Overexpressed GST-RIG-I 2CARD contained phosphorylated serine 8 in both ubiquitinated and non-ubiquitinated species, although the ratio between phosphorylated and non-phosphorylated peptides at serine 8 was higher in the non-ubiquitinated CARDs (data not shown). This indicates that RIG-I serine 8 phosphorylation could occur independently of its ubiquitination status, but more experiments will be needed to evaluate whether this is the case.
We do not know at present which mechanism triggers RIG-I serine 8 phosphorylation or dephosphorylation and which cellular kinases and phosphatases are responsible for regulating this phosphorylation. RIG-I serine 8 phosphorylation may also be regulated differentially in different cell types or by yet unknown stimuli, such as cellular stress, hormone environment, or cytokine and chemokine stimulation. We have also found that threonine 170 in the CARD2 domain of RIG-I undergoes phosphorylation and, similar to serine 8 phosphorylation, it has a negative impact on RIG-I ubiquitination and activation (36
). It will then be interesting to know whether RIG-I serine 8 and threonine 170 phosphorylations are controlled by the same or a different set of cellular kinases/phosphatases. Our observations of the impact of phosphorylation on RIG-I activity open a new aspect of RIG-I regulation that will require further research in this area.

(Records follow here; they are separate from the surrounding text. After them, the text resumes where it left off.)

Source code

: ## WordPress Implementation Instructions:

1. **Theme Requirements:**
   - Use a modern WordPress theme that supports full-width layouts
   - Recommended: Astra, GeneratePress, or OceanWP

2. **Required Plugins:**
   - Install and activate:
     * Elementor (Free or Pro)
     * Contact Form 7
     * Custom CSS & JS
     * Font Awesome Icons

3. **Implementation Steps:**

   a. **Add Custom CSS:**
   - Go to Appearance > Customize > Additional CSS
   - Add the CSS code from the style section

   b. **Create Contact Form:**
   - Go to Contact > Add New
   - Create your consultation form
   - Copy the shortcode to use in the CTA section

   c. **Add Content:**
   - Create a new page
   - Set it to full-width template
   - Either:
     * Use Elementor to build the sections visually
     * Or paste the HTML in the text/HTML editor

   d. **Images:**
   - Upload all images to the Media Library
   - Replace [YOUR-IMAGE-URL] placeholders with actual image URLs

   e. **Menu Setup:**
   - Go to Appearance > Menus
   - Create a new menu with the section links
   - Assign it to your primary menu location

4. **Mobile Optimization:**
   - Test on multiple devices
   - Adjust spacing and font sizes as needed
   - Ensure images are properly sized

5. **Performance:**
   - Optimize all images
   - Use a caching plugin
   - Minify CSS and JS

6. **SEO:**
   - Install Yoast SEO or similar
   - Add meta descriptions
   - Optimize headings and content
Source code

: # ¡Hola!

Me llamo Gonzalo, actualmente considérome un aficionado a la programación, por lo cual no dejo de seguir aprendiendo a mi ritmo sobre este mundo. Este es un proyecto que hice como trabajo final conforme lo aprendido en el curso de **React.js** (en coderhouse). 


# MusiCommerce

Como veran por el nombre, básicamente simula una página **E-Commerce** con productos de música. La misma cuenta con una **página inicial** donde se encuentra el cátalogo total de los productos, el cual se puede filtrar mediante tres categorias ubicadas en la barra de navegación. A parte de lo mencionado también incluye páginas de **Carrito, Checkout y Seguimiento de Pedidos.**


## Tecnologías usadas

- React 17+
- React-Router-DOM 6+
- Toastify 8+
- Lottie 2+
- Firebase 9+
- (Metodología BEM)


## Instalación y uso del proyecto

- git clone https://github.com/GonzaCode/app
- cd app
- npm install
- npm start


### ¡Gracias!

In addition to RIG-I phosphorylation described here, ubiquitination and ISGylation have been shown to be involved in the regulation of RIG-I activity (20
polyubiquitination of the RIG-I CARD region has been shown to be essential for the activation of RIG-I. TRIM25 and REUL E3 are the ubiquitin ligases that mediate this ubiquitination, but the mechanism by which these ligases are activated or repressed remains unknown. It has been suggested that the key amino acids in RIG-I CARD for its ubiquitination are exposed following the recognition of viral RNA by RIG-I (7
), but the sequence of these associated events and their molecular regulation are unclear. It is only now becoming clearer that although RIG-I is able to bind several types of RNA, only 5′-triphosphate moieties of RNA (39
) that contain double-stranded regions (4
) are able to trigger RIG-I-mediated induction of IFN-β. In addition, although RIG-I activation is linked to cellular processes triggered by virus infection (40
), the actual activator template of RIG-I in virus-infected cells remains unknown, and it remains unknown whether this activator has to be accompanied by other co-stimuli that may deactivate the RIG-I suppressive mechanisms. In this context, protein phosphatases are likely to play an important role in controlling RIG-I serine 8 phosphorylation. Together, the data we present here on RIG-I repression by serine 8 phosphorylation open a new aspect of the regulation in the IFN pathway that may play an important role in pathological processes related to viral infection and/or autoimmunity.